Ironically, the Supreme Court’s opinion rested heavily on a controversial U.S. Supreme Court ruling from 1991, Rust v. Sullivan, in which that court rejected a constitutional challenge to a Reagan Administration regulation cutting off federal funding to any program in which abortion was provided or abortion counseling took place. The plaintiffs in that case had argued that as abortion was itself constitutionally protected, the federal government could not use its funding power to coerce eligible programs regarding their policy toward abortion.

The Berkeley Scouts plaintiffs made a similar argument. The California Supreme Court ruled in 1998 in Curran v. Mount Diablo Council of the Boy Scouts that the state’s public accommodations law did not apply to the Scouts’ membership policies, and the U.S. Supreme Court ruled in 2000 in Boy Scouts of America v. Dale that a state could not impose liability on the Scouts for their policies banning gay members. Thus, argued the Berkeley Scouts, even though they had no intention of discriminating against gays and atheists, such discrimination would be lawful under these rulings and the City Council could not deny them a government benefit based on a lawful policy.

The court was having none of this. It ruled that the city of Berkeley has a right to establish a non-discrimination policy for use of its marina and to limit any government subsidy in the form of free berthing to organizations willing and able to comply with that policy. As in Rust v. Sullivan, when the government is spending its money, it has a right to decide which programs it will direct the money to.

In some respects, this sounds like the U.S. Supreme Court’s ruling in the Solomon Amendment case, upholding the right of Congress to deny federal financial assistance to higher education institutions that exclude military recruiters, rejecting law schools’ argument that this places an unconstitutional condition on federal school funding.

Justice Werdegar specifically rejected the argument that Berkeley was trying to dictate the membership policies of the Scouts. “In terminating the Sea Scouts’ free berths because of the group’s failure fully and unambiguously to promise future non-discrimination,” she wrote, “Berkeley did not demand adherence to or renunciation of any idea or viewpoint. A government that requires aid recipients to conform their actions to its laws does not thereby enforce adherence to the philosophy or values behind those laws.”

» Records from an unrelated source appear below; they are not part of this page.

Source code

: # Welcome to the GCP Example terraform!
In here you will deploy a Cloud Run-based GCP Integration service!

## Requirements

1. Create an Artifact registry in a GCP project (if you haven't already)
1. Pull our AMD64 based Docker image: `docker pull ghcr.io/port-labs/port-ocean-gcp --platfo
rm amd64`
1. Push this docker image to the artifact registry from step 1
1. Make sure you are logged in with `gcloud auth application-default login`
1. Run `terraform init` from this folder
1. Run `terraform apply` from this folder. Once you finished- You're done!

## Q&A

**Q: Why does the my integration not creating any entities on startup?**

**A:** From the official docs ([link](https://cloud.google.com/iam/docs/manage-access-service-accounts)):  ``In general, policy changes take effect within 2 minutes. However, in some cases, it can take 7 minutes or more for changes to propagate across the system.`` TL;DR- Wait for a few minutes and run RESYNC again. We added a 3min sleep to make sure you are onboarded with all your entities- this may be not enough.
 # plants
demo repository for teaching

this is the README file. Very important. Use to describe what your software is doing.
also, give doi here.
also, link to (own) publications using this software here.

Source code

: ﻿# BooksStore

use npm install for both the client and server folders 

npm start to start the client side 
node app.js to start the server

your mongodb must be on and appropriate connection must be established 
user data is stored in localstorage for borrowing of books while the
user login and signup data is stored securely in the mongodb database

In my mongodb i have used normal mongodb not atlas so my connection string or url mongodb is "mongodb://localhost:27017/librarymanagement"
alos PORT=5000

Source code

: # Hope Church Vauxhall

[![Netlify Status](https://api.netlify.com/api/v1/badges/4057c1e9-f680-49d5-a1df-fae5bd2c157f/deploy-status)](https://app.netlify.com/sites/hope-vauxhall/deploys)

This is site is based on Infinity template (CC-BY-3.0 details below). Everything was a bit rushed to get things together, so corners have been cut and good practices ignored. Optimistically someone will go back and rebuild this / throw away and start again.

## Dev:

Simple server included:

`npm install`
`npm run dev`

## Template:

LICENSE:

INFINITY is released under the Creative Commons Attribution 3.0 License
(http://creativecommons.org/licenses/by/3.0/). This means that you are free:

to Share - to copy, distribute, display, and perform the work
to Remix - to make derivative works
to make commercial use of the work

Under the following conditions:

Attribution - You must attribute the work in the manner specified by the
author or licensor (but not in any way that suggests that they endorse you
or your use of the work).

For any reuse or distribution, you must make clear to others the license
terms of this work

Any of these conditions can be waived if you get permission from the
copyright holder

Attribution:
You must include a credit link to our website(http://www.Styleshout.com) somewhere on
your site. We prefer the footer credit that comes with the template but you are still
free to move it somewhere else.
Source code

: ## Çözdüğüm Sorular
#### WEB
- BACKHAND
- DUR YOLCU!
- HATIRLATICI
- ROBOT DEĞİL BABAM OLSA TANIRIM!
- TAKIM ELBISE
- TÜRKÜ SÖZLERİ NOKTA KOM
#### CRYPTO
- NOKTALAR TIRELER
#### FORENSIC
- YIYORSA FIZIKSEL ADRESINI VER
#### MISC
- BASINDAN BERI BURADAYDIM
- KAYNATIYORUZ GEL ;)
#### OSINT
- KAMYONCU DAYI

Just as in the Solomon Amendment case, where the court distinguished between conduct (allowing military recruiters on campus) and speech (stating disapproval for the military’s policies), here the California court distinguished between the conduct of a non-discrimination policy and the speech of stating moral disapproval of atheists and gays. The Boy Scouts are free to state moral disapproval, but if they want to have free berths at the Berkeley Marina, they will need to have a policy that is not exclusionary.